Exercise description: Please copy, with no word changed, only the run of lines that opens with the line containing "- linearization allows" and closes with the last line below.

···

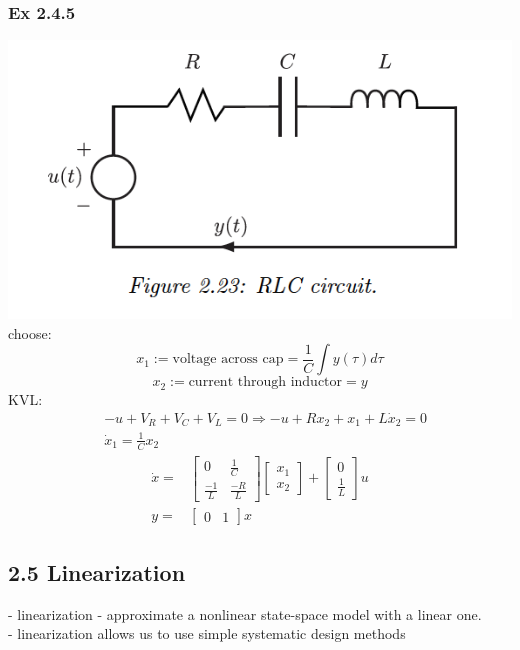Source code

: \documentclass[letterpaper]{article}
\begin{document}
\subsubsection*{Ex 2.4.5}
\includegraphics[scale=0.9]{images/Ex2_4_5.png}\\
choose: $$x_1:=\text{voltage across cap}=\frac{1}{C}\int y(\tau)d\tau$$
$$x_2:=\text{current through inductor}=y$$
KVL:
\begin{align*}
    & -u+V_R+V_C+V_L=0\Rightarrow-u+Rx_2+x_1+L\dot x_2=0 \\
    & \dot x_1=\frac{1}{C}x_2                            
\end{align*}
\begin{align*}
  \dot x=&
  \begin{bmatrix}
  0&\frac{1}{C}\\
  \frac{-1}{L}&\frac{-R}{L}
  \end{bmatrix}
  \begin{bmatrix}
  x_1\\x_2
  \end{bmatrix}
  +\begin{bmatrix}
  0\\\frac{1}{L}
  \end{bmatrix}u\\
  y= & \begin{bmatrix} 0 & 1\end{bmatrix}x 
\end{align*}

\subsection*{2.5 Linearization}
- linearization - approximate a nonlinear state-space model with a linear one.\\
- linearization allows us to use simple systematic design methods\\
\end{document}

···

Output for this exercise:
- linearization allows us to use simple systematic design methods\\
\end{document}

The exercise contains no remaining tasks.